━━━━━ AVAILABLE RECORDS ━━━━━

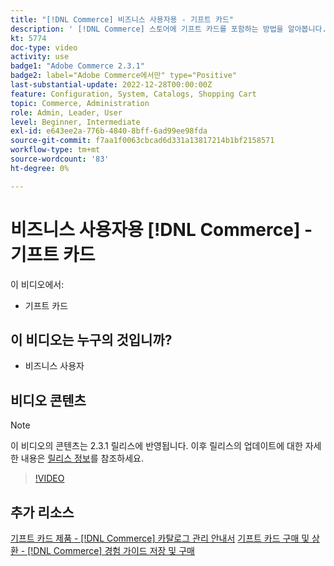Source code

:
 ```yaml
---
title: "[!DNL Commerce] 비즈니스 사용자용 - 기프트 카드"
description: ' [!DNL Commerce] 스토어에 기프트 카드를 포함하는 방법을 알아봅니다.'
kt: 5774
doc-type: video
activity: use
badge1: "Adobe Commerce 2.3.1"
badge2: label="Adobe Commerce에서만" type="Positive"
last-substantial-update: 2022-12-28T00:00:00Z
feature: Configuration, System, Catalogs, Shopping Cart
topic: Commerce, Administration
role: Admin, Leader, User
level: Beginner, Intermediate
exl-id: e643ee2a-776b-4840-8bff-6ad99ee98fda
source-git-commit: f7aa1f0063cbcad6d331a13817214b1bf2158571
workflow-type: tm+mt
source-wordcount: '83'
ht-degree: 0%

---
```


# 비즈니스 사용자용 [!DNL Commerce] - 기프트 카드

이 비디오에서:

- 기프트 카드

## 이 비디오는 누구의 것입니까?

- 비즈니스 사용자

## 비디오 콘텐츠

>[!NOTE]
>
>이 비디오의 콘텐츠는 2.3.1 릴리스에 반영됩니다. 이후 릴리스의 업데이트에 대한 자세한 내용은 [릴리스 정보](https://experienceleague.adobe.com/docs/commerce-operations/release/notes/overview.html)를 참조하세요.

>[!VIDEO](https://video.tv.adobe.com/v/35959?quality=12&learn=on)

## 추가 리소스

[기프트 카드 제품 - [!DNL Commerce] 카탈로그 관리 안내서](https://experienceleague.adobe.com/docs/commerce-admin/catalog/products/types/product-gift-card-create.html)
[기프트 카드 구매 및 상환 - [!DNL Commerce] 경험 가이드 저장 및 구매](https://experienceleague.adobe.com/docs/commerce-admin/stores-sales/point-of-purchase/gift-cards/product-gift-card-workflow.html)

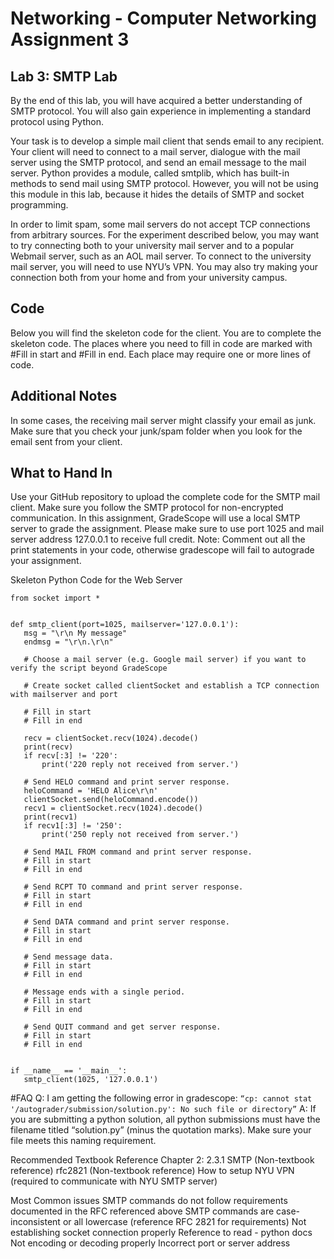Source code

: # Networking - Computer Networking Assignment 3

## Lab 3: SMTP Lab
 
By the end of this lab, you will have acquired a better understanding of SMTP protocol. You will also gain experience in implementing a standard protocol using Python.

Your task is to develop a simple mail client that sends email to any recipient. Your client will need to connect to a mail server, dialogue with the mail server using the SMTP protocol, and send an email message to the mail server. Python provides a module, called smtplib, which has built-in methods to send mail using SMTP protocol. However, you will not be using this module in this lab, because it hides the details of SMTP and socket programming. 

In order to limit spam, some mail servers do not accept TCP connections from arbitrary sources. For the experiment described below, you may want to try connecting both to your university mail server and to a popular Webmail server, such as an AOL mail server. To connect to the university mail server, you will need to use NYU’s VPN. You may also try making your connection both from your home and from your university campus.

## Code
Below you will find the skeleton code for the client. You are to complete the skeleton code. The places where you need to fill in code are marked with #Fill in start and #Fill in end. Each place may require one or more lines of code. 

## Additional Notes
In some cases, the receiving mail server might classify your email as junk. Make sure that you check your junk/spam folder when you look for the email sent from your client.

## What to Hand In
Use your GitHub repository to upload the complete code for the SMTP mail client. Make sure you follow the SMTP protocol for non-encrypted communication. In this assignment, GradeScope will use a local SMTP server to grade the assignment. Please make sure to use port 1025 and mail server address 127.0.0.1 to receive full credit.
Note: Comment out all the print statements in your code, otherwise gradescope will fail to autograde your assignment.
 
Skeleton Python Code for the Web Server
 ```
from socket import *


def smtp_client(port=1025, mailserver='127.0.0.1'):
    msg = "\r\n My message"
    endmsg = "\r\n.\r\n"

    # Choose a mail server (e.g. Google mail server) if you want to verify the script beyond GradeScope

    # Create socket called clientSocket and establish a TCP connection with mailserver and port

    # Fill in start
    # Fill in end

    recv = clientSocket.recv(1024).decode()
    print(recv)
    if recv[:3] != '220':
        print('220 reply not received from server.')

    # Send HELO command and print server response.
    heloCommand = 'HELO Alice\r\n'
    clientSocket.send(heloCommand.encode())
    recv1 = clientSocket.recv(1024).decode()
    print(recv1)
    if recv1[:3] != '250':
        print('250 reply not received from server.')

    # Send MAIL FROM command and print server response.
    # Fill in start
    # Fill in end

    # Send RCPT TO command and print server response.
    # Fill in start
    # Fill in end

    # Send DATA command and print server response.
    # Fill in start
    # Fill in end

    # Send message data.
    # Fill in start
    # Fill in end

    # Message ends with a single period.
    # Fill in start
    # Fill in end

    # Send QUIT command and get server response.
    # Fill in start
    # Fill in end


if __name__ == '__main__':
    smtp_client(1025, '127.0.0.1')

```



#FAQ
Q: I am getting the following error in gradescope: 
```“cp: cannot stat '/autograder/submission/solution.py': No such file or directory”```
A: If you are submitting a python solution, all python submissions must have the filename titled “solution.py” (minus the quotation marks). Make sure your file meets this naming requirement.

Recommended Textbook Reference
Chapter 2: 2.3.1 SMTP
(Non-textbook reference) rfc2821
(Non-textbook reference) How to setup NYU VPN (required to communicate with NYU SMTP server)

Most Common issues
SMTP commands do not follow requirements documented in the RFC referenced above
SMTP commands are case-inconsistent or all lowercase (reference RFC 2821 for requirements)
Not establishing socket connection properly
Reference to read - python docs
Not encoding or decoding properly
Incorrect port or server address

━━━━━
━━━━━ AVAILABLE RECORDS ━━━━━

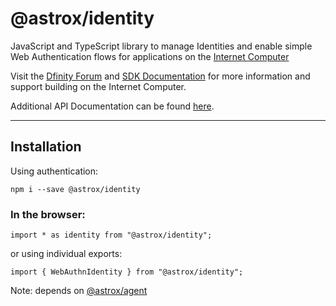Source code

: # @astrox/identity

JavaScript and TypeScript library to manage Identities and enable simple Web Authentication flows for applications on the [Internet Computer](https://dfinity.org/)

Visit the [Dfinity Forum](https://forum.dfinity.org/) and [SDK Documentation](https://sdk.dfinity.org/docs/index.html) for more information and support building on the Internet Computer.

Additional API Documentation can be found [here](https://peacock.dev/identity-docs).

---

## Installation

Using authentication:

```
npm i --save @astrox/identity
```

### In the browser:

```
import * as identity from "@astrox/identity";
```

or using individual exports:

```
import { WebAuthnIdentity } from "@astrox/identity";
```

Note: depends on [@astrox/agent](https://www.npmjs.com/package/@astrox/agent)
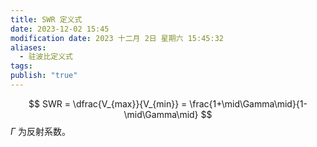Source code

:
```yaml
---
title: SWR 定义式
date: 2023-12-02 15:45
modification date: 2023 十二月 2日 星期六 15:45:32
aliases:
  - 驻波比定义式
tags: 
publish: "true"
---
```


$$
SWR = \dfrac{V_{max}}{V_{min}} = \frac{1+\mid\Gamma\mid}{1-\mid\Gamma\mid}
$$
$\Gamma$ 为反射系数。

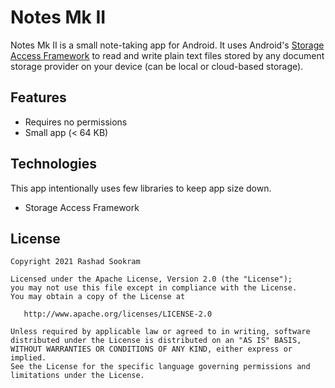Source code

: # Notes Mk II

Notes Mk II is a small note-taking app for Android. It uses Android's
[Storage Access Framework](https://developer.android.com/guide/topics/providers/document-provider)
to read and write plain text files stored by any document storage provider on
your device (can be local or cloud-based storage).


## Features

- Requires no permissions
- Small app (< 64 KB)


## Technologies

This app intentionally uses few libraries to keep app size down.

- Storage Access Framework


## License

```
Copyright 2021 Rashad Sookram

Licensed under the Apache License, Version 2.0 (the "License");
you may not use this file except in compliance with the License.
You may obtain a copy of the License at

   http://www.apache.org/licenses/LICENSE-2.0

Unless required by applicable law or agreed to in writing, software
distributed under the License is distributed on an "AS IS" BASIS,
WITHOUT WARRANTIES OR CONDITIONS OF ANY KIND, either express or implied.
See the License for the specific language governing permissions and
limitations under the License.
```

━━━━━
━━━━━ AVAILABLE RECORDS ━━━━━

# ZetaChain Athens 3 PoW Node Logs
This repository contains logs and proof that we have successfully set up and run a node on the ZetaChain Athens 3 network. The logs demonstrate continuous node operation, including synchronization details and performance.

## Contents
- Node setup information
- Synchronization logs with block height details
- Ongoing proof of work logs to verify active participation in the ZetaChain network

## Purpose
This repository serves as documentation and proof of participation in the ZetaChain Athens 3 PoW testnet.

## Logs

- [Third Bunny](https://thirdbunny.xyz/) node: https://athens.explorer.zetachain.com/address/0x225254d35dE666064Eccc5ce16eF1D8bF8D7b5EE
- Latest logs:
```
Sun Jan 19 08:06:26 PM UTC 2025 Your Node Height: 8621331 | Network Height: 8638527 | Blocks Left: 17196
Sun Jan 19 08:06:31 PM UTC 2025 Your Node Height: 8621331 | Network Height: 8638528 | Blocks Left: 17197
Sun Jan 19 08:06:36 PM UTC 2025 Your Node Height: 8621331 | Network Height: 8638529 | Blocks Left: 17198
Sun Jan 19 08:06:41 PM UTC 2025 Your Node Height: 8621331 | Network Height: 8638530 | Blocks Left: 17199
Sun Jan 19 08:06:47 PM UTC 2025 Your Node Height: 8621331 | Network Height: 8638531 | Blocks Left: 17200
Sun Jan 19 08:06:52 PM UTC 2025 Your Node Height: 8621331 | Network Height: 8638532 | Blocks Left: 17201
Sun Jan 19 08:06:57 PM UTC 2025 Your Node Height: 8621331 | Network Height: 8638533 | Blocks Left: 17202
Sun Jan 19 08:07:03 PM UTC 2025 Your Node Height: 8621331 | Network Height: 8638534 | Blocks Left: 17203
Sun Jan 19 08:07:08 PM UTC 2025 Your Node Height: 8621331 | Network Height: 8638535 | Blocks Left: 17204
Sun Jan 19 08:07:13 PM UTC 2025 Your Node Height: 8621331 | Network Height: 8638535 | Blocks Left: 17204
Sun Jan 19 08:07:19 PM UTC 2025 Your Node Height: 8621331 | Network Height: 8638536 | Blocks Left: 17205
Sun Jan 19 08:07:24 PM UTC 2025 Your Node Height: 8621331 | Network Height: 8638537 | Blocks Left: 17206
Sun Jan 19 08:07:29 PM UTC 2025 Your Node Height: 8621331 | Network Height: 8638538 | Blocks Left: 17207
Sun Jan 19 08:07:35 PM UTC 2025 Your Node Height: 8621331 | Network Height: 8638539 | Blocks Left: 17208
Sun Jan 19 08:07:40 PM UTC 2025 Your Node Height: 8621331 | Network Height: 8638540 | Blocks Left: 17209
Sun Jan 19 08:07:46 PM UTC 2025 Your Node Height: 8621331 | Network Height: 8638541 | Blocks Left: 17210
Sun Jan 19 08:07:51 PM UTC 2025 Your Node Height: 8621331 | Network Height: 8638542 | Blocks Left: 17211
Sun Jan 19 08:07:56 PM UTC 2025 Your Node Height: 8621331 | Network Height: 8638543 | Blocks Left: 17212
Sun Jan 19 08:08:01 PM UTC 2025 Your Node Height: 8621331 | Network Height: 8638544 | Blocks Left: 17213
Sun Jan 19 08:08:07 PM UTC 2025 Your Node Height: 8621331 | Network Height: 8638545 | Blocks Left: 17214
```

━━━━━

Check every line of the records, and copy the ones that hold the word "proof".

This repository contains logs and proof that we have successfully set up and run a node on the ZetaChain Athens 3 network. The logs demonstrate continuous node operation, including synchronization details and performance.
- Ongoing proof of work logs to verify active participation in the ZetaChain network
This repository serves as documentation and proof of participation in the ZetaChain Athens 3 PoW testnet.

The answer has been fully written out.